東京地方裁判所 昭和49年(ワ)3349号 判決 1975年1月28日
原告
野辺茂
右訴訟代理人
小倉忠義
被告
池袋食糧運送株式会社
右代表者
那須喜作
右訴訟代理人
杉野修平
主文
被告会社は原告に対し、別紙目録記載の株式につき原告のため株主名簿の名義書換手続をせよ。
訴訟費用は被告の負担とする。
事実
第一 双方の申立
原告訴訟代理人は主文同旨の判決を求めた。
被告訴訟代理人は「原告の請求を棄却する。訴訟費用は原告の負担とする」との判決を求めた。
第二 双方の主張
一、原告の請求原因
(一) 原告は昭和四九年四月二六日高橋聡介から、別紙目録記載の被告会社の株式(以下単に本件株式という)を買受け、その株券の交付を受けた。
(二) よつて、原告は被告会社に対し本件株式につき原告のため株主名簿の名義書換を求める。
二、被告の答弁
原告の請求原因(一)記載の事実は不知。
三、被告の抗弁
被告会社は昭和二八年五月二〇日に取締役会において「被告会社の株式譲渡による名義書換は取締役会の承認をえてこれを行う」旨の株式の譲渡制限を定めた。
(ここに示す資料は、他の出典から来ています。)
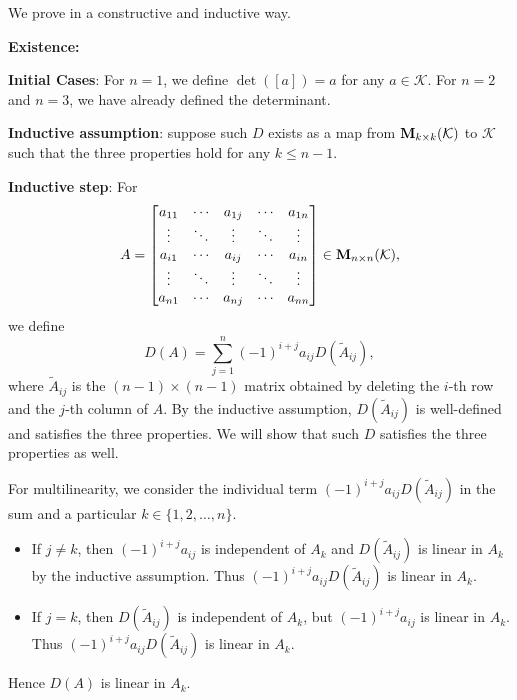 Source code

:     \begin{proofenv}
        We prove in a constructive and inductive way.

        \noindent
        \textbf{Existence:} 
        
        \textbf{Initial Cases}: For $n=1$, we define $\det([a]) = a$ for any $a \in \mathcal{K}$. For $n=2$ and $n=3$, we have already defined the determinant.

        \textbf{Inductive assumption}: suppose such $D$ exists as a map from $\M_{k \times k}(\mathcal{K})$ to $\mathcal{K}$ such that the three properties hold for any $ k \le n-1$.

        \textbf{Inductive step}: For
        \[
        A = \begin{bmatrix}
            a_{11} & \cdots & a_{1j} & \cdots & a_{1n} \\
            \vdots & \ddots & \vdots & \ddots & \vdots \\
            a_{i1} & \cdots & a_{ij} & \cdots & a_{in} \\
            \vdots & \ddots & \vdots & \ddots & \vdots \\
            a_{n1} & \cdots & a_{nj} & \cdots & a_{nn}
        \end{bmatrix} \in \M_{n \times n}(\mathcal{K}),
        \]
        we define
        \[
        D(A) = \sum_{j=1}^n (-1)^{i+j} a_{ij} D(\tilde{A}_{ij}),
        \]
        where $\tilde{A}_{ij}$ is the $(n-1)\times (n-1)$ matrix obtained by deleting the $i$-th row and the $j$-th column of $A$. By the inductive assumption, $D(\tilde{A}_{ij})$ is well-defined and satisfies the three properties. We will show that such $D$ satisfies the three properties as well.

        For multilinearity, we consider the individual term $(-1)^{i+j} a_{ij} D(\tilde{A}_{ij})$ in the sum and a particular $k\in \{1,2,\ldots,n\}$.
        \begin{itemize}
            \item If $j\neq k$, then $(-1)^{i+j} a_{ij} $ is independent of $A_k$ and $D(\tilde{A}_{ij})$ is linear in $A_k$ by the inductive assumption. Thus $(-1)^{i+j} a_{ij} D(\tilde{A}_{ij})$ is linear in $A_k$.
            \item If $j=k$, then $D(\tilde{A}_{ij})$ is independent of $A_k$, but $(-1)^{i+j} a_{ij}$ is linear in $A_k$. Thus $(-1)^{i+j} a_{ij} D(\tilde{A}_{ij})$ is linear in $A_k$.
        \end{itemize}
        Hence $D(A)$ is linear in $A_k$.


\end{proofenv}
しかるに、原告は右制限を充分知りながら本件株式譲渡につき取締役会の承認をえずしてなした、したがつて、本件株式の譲渡は無効であり、原告は被告会社に対し、右譲渡を理由とする名義書換を請求することはできない。
四、被告の抗弁に対する原告の答弁
被告主張の抗弁事実は否認する。
第三 証拠<略>
理由
一<証拠>によると、原告の請求原因(一)記載の事実を認めることができ、右認定を覆すに足りる証拠はない。
二ところで被告は抗弁として、被告会社は、その取締役会において株式譲渡は取締役会の承認を要する旨の譲渡制限決議があるのに、本件株式の譲渡に右取締役会の承認がなされていないから無効である旨、主張するが、そもそも株式の譲渡制限は商法二〇四条一項但書によつて会社の定款によつて規定されなければ効力を有せず、単に被告主張のように取締役会の決議をもつて右制限をなしたとしても、第三者には勿論のこと株主自身に対してもその効力はないと解するのが相当である。したがつて被告の右抗弁はその余の点につき判断するまでもなく主張自体失当といわざるをえない。
三右事実によると、原告の本訴請求は理由があるからこれを認容することとし、訴訟費用の負担については民訴法八九条を適用して主文のとおり判決する。